→ **INSTRUCTIONS TO FOLLOW**:
Determine which lines of the records include the word "folder", and copy them.

→ **SUPPLIED INFORMATION**:
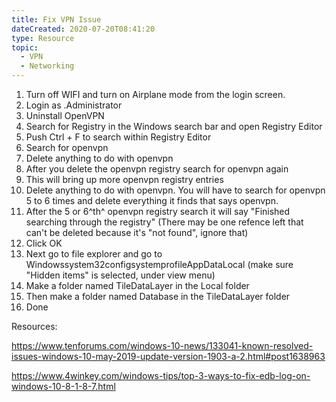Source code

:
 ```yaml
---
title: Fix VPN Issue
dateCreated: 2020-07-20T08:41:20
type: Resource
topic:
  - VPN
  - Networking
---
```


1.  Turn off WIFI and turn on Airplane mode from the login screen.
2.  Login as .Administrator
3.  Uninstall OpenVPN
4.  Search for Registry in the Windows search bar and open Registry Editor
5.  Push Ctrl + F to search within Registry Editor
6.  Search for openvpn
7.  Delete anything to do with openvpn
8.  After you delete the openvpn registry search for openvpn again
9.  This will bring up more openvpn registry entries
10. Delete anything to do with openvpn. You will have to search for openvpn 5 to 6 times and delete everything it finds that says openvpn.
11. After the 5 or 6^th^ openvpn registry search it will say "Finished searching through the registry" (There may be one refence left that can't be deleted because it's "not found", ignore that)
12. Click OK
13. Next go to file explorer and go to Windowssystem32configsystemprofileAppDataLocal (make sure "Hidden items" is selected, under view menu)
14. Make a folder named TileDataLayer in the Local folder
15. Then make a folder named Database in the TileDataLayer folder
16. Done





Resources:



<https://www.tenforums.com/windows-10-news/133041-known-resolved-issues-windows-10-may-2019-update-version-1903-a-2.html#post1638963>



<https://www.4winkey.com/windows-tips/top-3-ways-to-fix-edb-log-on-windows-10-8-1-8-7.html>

==

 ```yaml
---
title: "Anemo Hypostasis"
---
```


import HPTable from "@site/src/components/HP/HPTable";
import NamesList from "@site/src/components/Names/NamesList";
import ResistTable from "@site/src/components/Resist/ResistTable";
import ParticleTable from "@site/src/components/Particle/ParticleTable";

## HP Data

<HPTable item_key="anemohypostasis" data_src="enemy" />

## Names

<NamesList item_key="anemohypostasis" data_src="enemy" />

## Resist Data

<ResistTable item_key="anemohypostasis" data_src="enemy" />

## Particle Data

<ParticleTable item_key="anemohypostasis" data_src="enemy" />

→ **EXERCISE OUTPUT**:
14. Make a folder named TileDataLayer in the Local folder
15. Then make a folder named Database in the TileDataLayer folder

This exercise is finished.